PROBLEM DESCRIPTION: Pull out every line of the listing below where "GCMC" appears.

Start of DATA PROVIDED

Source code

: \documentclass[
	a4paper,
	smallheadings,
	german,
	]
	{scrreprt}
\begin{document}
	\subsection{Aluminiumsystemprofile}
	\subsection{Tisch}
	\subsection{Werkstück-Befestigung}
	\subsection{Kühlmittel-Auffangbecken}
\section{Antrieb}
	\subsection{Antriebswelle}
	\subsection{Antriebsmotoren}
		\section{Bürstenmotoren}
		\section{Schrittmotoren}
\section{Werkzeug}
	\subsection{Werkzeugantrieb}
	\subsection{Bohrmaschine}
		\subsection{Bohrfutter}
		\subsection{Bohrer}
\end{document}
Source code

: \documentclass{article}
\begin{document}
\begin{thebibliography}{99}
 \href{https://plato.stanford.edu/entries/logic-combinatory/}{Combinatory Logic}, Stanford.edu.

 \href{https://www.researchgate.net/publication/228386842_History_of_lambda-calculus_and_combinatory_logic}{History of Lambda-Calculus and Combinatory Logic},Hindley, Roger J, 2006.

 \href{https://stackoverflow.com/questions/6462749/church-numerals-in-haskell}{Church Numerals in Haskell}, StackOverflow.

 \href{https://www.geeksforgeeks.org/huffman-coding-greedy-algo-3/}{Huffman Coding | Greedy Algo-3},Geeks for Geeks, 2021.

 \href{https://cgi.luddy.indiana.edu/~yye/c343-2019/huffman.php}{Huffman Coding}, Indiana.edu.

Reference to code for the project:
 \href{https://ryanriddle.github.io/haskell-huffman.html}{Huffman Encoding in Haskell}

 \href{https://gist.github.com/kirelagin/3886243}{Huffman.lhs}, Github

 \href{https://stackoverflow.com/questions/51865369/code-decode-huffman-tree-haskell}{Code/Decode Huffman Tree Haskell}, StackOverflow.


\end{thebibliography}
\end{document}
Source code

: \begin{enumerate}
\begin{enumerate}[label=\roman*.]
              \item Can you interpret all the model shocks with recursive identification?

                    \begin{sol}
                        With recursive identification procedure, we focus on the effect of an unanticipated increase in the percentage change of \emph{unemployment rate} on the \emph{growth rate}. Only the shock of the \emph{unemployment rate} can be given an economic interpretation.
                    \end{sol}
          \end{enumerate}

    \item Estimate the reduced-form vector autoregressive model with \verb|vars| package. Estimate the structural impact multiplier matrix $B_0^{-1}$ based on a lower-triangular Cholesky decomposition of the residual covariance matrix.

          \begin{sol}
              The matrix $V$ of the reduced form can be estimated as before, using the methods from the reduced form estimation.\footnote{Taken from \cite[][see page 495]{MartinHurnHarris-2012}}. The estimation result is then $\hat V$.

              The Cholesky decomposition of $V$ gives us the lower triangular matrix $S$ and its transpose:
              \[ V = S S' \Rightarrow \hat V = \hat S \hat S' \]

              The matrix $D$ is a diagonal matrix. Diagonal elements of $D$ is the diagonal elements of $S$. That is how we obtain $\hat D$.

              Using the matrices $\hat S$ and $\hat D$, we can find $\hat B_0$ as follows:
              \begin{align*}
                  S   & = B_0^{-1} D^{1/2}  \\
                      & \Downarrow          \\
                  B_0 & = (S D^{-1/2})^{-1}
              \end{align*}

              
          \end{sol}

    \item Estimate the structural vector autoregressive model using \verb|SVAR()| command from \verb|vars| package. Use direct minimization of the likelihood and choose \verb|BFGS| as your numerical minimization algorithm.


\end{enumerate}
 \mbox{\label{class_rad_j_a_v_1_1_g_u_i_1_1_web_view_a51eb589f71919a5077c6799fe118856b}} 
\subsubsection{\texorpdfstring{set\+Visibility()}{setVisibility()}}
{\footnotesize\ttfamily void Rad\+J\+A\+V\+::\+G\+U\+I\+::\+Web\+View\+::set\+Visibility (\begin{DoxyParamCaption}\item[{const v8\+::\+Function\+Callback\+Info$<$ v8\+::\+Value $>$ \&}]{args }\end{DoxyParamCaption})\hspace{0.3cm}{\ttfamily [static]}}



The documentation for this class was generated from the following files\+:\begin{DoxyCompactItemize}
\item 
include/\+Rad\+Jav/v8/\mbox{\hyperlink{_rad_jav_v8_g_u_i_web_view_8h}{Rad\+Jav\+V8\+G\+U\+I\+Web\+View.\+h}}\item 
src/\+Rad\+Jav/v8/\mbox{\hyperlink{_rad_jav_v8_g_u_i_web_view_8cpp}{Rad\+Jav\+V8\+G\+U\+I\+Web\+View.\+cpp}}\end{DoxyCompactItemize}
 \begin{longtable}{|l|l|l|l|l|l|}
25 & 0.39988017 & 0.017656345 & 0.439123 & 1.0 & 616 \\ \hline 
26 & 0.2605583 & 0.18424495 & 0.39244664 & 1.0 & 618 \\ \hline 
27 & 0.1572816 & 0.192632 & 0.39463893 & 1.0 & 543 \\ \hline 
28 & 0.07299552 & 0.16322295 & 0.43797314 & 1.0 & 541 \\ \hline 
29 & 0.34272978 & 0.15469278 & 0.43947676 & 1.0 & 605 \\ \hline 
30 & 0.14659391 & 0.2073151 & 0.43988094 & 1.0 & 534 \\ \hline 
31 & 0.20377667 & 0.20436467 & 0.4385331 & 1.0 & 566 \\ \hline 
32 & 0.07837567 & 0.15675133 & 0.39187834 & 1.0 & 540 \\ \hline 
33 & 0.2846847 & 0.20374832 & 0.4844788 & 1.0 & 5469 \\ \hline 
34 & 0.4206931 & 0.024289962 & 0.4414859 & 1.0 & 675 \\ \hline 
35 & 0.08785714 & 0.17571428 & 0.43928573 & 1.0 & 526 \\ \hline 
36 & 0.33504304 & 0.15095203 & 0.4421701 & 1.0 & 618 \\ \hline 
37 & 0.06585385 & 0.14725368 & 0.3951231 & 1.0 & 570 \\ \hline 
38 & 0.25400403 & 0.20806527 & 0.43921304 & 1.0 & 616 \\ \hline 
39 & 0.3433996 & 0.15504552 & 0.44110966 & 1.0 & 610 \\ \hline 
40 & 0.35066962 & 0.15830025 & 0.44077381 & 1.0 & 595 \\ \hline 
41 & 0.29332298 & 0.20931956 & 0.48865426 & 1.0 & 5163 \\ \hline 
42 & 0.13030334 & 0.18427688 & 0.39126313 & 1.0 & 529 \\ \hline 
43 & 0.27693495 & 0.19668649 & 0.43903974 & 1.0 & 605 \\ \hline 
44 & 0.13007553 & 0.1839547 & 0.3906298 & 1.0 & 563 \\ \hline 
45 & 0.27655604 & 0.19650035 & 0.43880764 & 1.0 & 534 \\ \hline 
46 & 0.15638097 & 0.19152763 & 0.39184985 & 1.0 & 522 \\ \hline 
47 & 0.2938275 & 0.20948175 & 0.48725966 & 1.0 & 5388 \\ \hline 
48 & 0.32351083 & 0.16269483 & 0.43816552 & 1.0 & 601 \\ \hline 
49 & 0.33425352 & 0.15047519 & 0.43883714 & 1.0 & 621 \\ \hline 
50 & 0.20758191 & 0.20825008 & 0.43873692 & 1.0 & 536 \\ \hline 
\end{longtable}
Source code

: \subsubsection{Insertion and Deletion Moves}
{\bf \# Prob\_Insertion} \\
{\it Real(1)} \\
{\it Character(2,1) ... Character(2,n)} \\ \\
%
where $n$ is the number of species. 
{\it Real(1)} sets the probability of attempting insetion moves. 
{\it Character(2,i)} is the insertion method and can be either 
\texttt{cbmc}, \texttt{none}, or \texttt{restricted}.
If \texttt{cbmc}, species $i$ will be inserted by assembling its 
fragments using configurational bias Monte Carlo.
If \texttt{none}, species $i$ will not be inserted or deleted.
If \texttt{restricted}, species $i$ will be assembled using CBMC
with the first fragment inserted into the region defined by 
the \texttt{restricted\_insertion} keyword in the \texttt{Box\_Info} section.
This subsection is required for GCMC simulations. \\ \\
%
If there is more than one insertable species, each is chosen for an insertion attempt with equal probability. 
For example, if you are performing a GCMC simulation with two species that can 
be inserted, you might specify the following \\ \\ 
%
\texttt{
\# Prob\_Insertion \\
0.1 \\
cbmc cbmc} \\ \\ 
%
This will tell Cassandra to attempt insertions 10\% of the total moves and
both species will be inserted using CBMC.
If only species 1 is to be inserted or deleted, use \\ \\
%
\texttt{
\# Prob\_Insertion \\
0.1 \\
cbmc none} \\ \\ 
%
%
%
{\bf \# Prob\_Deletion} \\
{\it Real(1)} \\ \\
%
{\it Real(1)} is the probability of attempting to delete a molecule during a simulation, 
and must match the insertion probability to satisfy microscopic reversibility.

End of DATA PROVIDED

COMPLETED EXERCISE:
This subsection is required for GCMC simulations. \\ \\
For example, if you are performing a GCMC simulation with two species that can 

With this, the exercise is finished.